What the task requires ::
The span to copy runs from the line containing "<i>Si vous trouvez" to the last line below. Copy it exactly, with nothing else.

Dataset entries
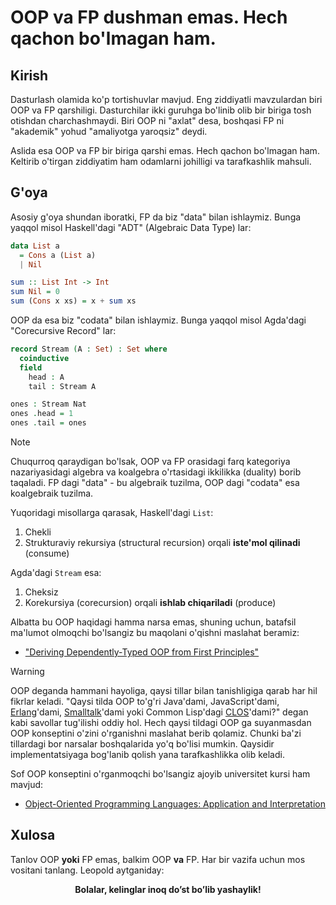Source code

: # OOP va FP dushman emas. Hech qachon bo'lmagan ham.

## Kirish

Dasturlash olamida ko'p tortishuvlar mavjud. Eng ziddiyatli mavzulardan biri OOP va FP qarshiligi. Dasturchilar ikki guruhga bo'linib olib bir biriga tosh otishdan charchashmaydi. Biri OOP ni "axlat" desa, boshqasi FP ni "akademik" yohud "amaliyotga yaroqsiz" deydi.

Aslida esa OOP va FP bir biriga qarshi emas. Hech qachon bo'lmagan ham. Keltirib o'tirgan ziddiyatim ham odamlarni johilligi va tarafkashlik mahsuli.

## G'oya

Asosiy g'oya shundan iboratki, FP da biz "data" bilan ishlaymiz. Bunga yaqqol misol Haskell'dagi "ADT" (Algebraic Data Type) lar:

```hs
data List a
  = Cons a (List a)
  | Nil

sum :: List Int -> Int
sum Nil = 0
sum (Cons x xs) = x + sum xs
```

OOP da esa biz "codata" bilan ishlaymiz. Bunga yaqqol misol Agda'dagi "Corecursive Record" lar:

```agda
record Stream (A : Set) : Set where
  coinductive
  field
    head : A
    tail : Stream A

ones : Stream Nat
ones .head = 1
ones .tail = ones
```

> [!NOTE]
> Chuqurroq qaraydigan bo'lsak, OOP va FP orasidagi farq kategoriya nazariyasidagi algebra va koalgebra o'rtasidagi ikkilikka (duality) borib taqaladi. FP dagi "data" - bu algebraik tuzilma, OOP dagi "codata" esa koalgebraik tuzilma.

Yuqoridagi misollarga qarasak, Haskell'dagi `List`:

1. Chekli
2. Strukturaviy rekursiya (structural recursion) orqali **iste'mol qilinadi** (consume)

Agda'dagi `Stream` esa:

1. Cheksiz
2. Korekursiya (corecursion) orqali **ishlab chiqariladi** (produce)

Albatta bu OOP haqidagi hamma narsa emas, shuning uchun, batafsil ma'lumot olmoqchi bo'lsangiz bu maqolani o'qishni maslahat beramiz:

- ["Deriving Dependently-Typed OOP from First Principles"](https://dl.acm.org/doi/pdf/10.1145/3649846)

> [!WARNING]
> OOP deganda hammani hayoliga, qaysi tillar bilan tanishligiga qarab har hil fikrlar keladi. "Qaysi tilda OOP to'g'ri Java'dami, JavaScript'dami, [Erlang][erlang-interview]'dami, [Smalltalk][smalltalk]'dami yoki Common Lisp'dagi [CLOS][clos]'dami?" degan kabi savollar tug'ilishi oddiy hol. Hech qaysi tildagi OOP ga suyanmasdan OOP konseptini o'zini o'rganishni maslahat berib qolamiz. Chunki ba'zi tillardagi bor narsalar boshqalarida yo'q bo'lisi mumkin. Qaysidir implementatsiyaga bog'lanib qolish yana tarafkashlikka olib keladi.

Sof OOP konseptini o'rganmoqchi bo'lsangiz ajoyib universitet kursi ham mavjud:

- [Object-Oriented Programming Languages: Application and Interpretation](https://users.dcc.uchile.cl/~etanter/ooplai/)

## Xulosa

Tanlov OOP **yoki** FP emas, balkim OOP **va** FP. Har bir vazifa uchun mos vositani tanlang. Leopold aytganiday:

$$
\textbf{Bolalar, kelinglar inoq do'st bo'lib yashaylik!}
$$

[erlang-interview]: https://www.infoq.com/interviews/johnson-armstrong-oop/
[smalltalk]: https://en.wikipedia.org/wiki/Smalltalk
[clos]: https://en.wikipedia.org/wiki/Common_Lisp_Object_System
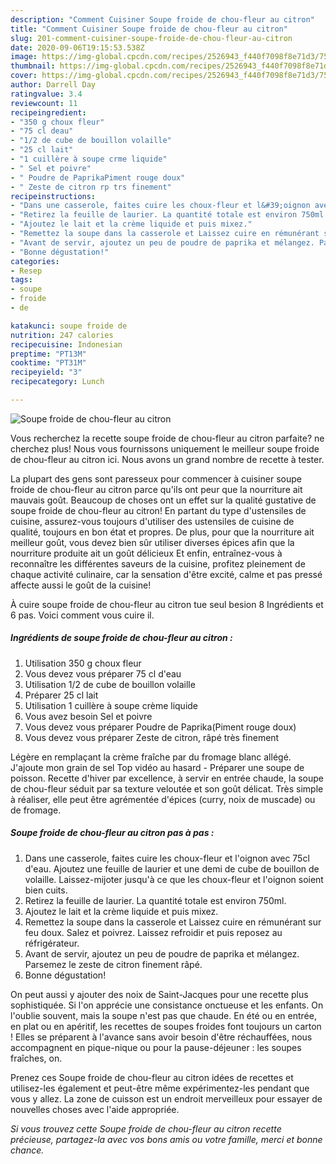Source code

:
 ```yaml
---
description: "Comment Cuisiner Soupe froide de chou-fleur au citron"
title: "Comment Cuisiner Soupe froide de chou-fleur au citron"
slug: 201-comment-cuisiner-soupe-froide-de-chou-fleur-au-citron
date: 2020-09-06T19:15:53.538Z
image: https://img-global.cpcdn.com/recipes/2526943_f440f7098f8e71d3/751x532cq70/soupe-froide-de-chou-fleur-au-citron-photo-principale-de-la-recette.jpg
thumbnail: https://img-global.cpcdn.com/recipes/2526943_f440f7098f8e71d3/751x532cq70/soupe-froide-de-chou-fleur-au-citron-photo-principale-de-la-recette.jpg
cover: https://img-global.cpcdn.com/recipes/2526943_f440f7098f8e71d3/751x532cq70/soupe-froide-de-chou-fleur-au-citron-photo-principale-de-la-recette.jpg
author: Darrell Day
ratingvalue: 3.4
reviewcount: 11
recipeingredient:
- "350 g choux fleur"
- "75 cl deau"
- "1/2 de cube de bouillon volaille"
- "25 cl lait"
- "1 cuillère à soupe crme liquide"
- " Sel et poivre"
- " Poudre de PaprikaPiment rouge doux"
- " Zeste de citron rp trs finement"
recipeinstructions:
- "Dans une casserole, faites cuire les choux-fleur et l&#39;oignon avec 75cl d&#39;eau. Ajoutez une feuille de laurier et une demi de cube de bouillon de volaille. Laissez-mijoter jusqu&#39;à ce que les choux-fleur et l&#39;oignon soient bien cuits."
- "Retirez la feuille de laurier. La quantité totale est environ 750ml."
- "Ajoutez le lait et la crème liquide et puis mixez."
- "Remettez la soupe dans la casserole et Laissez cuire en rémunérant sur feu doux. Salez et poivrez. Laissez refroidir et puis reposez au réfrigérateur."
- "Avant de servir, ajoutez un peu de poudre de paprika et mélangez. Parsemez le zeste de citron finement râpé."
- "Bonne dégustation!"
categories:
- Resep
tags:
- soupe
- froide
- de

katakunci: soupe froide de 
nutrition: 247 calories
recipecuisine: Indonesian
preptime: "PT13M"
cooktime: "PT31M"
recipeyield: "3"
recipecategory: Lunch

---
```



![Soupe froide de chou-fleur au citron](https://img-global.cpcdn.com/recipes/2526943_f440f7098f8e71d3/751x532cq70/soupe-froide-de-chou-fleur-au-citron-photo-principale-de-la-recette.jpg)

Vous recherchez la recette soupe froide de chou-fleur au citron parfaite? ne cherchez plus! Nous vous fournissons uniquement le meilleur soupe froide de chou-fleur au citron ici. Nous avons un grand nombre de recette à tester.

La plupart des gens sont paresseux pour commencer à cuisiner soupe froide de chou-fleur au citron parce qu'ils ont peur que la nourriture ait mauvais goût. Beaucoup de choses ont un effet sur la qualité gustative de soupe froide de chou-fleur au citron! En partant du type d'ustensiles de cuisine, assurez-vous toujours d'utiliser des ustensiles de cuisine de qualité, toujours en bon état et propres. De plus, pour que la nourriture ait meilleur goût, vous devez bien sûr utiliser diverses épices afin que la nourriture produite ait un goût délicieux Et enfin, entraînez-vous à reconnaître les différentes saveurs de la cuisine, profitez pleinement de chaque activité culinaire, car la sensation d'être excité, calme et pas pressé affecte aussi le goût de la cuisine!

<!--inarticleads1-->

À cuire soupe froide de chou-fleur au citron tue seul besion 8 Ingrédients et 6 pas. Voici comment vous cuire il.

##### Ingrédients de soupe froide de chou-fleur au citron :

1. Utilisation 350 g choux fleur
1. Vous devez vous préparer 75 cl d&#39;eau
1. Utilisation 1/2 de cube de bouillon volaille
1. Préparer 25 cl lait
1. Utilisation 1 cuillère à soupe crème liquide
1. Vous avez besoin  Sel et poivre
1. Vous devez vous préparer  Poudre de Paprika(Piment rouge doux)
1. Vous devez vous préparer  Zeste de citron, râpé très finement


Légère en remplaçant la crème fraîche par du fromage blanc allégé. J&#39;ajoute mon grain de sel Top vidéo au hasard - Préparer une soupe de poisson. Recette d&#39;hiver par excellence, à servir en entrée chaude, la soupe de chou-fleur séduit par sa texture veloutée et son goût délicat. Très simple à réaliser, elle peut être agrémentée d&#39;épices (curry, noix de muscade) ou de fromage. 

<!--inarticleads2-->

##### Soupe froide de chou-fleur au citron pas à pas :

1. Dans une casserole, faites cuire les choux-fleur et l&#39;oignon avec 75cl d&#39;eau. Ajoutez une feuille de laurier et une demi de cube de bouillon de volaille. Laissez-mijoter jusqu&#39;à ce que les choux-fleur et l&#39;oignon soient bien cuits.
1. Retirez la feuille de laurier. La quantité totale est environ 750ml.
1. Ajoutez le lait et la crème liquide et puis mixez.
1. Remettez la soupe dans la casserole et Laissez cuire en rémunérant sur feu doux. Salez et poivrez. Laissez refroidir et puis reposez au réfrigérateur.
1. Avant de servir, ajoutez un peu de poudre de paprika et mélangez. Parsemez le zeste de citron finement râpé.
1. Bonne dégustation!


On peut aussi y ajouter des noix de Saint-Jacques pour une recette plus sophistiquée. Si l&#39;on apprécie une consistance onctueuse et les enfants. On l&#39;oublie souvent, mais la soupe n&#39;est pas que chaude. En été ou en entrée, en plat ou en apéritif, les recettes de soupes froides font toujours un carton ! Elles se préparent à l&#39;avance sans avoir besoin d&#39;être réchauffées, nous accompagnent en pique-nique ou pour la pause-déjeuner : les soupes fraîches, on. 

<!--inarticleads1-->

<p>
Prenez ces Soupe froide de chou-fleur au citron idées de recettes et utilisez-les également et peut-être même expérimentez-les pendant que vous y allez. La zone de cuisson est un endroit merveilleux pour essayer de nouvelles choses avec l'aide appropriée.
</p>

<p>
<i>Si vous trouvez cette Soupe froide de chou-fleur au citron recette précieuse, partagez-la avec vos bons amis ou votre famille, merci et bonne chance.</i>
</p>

Answer box ::
<i>Si vous trouvez cette Soupe froide de chou-fleur au citron recette précieuse, partagez-la avec vos bons amis ou votre famille, merci et bonne chance.</i>
</p>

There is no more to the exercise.